HomeCar CultureLifestyleEuropean road trip fuels long Porsche 911 Carrera rebuild

European road trip fuels long Porsche 911 Carrera rebuild


Editor’s note: This piece is part of the ClassicCars.com Journal’s Road Trip Month. We’ll be celebrating anything that helps pass the miles and the cars that get us there during the month of June.

My story began in 2001, when I bought a 1984 Porsche 911 Targa sight unseen in Germany.

My then-girlfriend (now wife) and I traveled Europe for a month with that car — camping most of the time — then shipped it home at the end. That was a fun trip, which is why we had the idea to do the same with a 1987 Porsche 911 Carrera. The car was located across the country in New Hampshire. We planned to fly out and drive it back to Southern California.

Unfortunately, it did not quite work out as planned. I also bought this one site unseen and trusted the seller, who, as it turned out, was rather dishonest.

The car was not roadworthy. It had a couple of broken head studs and a myriad of other issues. I had it shipped home and we pulled the engine to replace the broken head studs and — guess what? — it snowballed from there.

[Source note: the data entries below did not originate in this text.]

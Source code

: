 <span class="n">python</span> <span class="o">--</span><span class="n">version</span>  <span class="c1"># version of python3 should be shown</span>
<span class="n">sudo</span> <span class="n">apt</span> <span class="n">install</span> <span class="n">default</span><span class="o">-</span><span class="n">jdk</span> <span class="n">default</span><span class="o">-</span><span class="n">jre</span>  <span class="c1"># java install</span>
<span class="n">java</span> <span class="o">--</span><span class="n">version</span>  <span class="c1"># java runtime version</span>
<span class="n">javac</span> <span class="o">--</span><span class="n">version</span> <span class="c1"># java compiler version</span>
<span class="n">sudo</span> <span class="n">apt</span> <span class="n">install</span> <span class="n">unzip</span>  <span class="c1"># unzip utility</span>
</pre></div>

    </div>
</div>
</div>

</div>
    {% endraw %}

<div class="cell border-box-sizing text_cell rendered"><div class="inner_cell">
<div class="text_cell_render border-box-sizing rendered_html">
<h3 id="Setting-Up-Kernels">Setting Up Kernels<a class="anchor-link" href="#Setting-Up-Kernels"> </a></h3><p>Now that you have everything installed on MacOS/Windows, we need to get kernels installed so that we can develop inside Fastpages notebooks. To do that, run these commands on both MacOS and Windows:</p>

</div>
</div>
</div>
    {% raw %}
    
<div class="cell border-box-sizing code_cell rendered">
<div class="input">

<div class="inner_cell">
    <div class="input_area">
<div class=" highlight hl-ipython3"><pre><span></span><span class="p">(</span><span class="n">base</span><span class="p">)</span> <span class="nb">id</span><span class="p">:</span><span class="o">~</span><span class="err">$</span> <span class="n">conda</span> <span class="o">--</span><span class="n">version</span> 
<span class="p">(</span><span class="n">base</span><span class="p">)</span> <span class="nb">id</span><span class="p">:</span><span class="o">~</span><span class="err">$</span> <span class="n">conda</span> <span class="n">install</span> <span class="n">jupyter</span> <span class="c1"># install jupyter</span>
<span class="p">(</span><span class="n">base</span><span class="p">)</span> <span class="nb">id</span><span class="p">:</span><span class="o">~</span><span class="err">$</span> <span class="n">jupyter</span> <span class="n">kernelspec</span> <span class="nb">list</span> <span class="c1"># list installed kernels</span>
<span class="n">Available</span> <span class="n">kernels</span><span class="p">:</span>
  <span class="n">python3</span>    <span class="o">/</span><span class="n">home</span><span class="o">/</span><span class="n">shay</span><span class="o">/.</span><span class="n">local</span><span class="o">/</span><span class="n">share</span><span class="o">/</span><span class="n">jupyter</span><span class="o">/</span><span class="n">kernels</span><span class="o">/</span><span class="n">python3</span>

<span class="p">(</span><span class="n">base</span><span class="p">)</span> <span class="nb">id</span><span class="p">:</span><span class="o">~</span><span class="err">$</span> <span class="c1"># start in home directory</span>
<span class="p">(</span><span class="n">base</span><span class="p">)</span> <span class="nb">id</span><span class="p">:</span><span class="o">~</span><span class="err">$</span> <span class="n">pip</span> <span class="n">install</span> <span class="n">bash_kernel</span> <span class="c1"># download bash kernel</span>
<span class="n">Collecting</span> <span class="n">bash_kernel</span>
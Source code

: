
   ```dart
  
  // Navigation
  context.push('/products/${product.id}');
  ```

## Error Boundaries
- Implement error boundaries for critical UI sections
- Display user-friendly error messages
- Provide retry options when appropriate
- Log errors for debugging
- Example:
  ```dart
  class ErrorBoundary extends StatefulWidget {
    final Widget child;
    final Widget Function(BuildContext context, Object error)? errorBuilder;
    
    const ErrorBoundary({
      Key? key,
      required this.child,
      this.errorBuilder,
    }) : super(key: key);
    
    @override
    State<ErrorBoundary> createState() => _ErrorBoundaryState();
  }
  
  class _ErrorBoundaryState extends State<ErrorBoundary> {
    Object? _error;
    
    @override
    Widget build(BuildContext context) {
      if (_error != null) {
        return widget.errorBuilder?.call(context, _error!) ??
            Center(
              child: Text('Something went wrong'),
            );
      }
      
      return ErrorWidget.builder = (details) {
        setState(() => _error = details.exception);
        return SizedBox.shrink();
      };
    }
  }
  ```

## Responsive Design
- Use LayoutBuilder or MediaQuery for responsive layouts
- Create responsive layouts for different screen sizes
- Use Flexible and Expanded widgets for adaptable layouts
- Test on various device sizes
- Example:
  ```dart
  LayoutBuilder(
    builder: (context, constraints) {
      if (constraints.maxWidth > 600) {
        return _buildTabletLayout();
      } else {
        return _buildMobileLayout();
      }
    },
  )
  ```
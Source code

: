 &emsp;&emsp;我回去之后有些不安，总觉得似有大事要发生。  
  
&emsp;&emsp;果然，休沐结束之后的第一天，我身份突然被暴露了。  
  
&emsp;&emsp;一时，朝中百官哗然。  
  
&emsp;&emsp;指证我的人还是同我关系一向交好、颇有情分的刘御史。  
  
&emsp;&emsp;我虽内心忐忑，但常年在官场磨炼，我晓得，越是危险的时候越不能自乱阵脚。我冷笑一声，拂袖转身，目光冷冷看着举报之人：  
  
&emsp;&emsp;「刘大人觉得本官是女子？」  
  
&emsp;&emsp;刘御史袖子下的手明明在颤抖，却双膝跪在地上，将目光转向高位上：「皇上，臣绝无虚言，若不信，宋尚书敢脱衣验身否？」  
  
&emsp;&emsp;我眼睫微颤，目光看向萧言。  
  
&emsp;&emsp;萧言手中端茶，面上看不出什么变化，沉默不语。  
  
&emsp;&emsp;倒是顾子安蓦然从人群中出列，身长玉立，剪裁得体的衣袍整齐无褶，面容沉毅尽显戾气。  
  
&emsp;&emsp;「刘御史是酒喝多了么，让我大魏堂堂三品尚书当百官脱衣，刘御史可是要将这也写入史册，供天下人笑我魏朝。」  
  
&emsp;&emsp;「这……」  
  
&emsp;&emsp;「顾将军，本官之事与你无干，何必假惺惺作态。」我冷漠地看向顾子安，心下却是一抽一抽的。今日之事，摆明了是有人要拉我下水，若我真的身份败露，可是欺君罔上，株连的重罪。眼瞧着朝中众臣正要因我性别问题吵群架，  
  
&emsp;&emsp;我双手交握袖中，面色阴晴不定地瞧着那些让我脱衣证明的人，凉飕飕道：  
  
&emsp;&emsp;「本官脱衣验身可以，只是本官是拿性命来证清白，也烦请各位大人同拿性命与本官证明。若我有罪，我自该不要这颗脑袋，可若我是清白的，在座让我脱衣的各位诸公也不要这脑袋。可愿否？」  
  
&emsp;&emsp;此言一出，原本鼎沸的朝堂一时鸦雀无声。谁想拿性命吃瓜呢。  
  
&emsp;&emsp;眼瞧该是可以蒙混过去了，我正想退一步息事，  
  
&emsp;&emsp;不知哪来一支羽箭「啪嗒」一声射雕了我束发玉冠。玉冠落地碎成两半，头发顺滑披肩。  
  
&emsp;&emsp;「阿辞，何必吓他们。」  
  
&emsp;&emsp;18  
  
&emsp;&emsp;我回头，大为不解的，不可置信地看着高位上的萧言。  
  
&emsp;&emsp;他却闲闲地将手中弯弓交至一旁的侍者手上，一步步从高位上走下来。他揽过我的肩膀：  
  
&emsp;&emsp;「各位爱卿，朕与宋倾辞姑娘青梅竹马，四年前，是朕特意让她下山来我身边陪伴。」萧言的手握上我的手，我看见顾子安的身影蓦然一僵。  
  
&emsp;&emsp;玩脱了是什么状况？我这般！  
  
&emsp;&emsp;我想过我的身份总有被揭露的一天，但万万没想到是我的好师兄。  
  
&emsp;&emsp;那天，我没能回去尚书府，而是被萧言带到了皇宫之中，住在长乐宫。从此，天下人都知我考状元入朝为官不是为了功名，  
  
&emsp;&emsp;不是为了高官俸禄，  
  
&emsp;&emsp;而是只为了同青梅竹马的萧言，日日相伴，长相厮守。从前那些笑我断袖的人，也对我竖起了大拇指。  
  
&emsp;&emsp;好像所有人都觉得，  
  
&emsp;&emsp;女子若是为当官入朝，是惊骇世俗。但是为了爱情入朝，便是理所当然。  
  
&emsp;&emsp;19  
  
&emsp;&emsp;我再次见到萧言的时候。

Since I knew we were tearing down the engine, I was considering making some performance enhancements but I wanted make sure I could register the car in California, so I decided to keep it mostly stock. The top end was rebuilt — heads machined, some valves replaced, cylinders honed and new rings installed on the Nikasil pistons. I also put in new oil lines, filters, plugs, seals, distributor, sensors and oil tensioner guides, just to name a few things. 

I always thought the most prominent part of the air-cooled engine bay was the fan and I wanted to make it stand out. The car is silver with a red interior, so the idea was to have red accent colors on silver. I had the fan and valve covers powder coated red while all other sheet metal was done in black.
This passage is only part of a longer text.